:: DATASET RECORDS ::

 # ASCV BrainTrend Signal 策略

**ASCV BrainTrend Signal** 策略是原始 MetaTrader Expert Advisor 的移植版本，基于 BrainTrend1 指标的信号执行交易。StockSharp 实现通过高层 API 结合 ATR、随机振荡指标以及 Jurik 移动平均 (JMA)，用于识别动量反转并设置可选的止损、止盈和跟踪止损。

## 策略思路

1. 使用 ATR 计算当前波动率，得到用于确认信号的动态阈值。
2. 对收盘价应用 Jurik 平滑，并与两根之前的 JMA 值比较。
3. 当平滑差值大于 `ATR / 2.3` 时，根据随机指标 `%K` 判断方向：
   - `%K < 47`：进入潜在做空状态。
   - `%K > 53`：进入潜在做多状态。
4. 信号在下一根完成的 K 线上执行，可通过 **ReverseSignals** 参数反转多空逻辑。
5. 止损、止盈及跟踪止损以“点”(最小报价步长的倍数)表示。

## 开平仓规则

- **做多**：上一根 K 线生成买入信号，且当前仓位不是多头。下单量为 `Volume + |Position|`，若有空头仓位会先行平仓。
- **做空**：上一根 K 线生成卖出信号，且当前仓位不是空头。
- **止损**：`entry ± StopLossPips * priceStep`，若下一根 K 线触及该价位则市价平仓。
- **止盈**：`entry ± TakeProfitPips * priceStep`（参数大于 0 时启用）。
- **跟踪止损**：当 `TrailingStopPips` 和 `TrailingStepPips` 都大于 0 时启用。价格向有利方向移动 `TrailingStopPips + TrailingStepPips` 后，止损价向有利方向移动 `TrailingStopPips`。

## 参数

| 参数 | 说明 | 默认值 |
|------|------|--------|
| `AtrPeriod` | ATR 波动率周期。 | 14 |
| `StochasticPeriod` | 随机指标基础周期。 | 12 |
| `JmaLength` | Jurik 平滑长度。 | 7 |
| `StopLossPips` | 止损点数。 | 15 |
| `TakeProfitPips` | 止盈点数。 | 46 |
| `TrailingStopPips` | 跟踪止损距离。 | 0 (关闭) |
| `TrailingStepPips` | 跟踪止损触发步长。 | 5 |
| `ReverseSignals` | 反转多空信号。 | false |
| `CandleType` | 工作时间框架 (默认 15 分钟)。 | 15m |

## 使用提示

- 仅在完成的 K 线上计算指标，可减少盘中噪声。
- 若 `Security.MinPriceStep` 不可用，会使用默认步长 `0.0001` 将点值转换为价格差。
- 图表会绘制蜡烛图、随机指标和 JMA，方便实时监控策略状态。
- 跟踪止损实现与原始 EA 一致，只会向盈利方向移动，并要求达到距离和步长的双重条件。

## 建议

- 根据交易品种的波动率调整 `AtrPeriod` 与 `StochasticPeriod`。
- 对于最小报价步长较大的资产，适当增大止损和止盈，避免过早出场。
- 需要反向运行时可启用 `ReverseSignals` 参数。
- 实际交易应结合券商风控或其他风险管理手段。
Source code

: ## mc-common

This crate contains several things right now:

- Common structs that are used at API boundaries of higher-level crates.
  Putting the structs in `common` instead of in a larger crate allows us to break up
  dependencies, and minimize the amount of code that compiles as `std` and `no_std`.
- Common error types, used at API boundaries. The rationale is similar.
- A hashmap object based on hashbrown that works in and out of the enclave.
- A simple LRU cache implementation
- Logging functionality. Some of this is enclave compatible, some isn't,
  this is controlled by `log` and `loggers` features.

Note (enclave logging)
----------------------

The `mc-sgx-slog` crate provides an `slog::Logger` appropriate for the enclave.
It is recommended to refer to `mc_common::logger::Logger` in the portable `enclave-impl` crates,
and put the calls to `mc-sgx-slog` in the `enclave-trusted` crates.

:::

• PROBLEM REQUIREMENTS
Reproduce the records above exactly as they appear.

• FINISHED EXERCISE
 # ASCV BrainTrend Signal 策略

**ASCV BrainTrend Signal** 策略是原始 MetaTrader Expert Advisor 的移植版本，基于 BrainTrend1 指标的信号执行交易。StockSharp 实现通过高层 API 结合 ATR、随机振荡指标以及 Jurik 移动平均 (JMA)，用于识别动量反转并设置可选的止损、止盈和跟踪止损。

## 策略思路

1. 使用 ATR 计算当前波动率，得到用于确认信号的动态阈值。
2. 对收盘价应用 Jurik 平滑，并与两根之前的 JMA 值比较。
3. 当平滑差值大于 `ATR / 2.3` 时，根据随机指标 `%K` 判断方向：
   - `%K < 47`：进入潜在做空状态。
   - `%K > 53`：进入潜在做多状态。
4. 信号在下一根完成的 K 线上执行，可通过 **ReverseSignals** 参数反转多空逻辑。
5. 止损、止盈及跟踪止损以“点”(最小报价步长的倍数)表示。

## 开平仓规则

- **做多**：上一根 K 线生成买入信号，且当前仓位不是多头。下单量为 `Volume + |Position|`，若有空头仓位会先行平仓。
- **做空**：上一根 K 线生成卖出信号，且当前仓位不是空头。
- **止损**：`entry ± StopLossPips * priceStep`，若下一根 K 线触及该价位则市价平仓。
- **止盈**：`entry ± TakeProfitPips * priceStep`（参数大于 0 时启用）。
- **跟踪止损**：当 `TrailingStopPips` 和 `TrailingStepPips` 都大于 0 时启用。价格向有利方向移动 `TrailingStopPips + TrailingStepPips` 后，止损价向有利方向移动 `TrailingStopPips`。

## 参数

| 参数 | 说明 | 默认值 |
|------|------|--------|
| `AtrPeriod` | ATR 波动率周期。 | 14 |
| `StochasticPeriod` | 随机指标基础周期。 | 12 |
| `JmaLength` | Jurik 平滑长度。 | 7 |
| `StopLossPips` | 止损点数。 | 15 |
| `TakeProfitPips` | 止盈点数。 | 46 |
| `TrailingStopPips` | 跟踪止损距离。 | 0 (关闭) |
| `TrailingStepPips` | 跟踪止损触发步长。 | 5 |
| `ReverseSignals` | 反转多空信号。 | false |
| `CandleType` | 工作时间框架 (默认 15 分钟)。 | 15m |

## 使用提示

- 仅在完成的 K 线上计算指标，可减少盘中噪声。
- 若 `Security.MinPriceStep` 不可用，会使用默认步长 `0.0001` 将点值转换为价格差。
- 图表会绘制蜡烛图、随机指标和 JMA，方便实时监控策略状态。
- 跟踪止损实现与原始 EA 一致，只会向盈利方向移动，并要求达到距离和步长的双重条件。

## 建议

- 根据交易品种的波动率调整 `AtrPeriod` 与 `StochasticPeriod`。
- 对于最小报价步长较大的资产，适当增大止损和止盈，避免过早出场。
- 需要反向运行时可启用 `ReverseSignals` 参数。
- 实际交易应结合券商风控或其他风险管理手段。
Source code

: ## mc-common

This crate contains several things right now:

- Common structs that are used at API boundaries of higher-level crates.
  Putting the structs in `common` instead of in a larger crate allows us to break up
  dependencies, and minimize the amount of code that compiles as `std` and `no_std`.
- Common error types, used at API boundaries. The rationale is similar.
- A hashmap object based on hashbrown that works in and out of the enclave.
- A simple LRU cache implementation
- Logging functionality. Some of this is enclave compatible, some isn't,
  this is controlled by `log` and `loggers` features.

Note (enclave logging)
----------------------

The `mc-sgx-slog` crate provides an `slog::Logger` appropriate for the enclave.
It is recommended to refer to `mc_common::logger::Logger` in the portable `enclave-impl` crates,
and put the calls to `mc-sgx-slog` in the `enclave-trusted` crates.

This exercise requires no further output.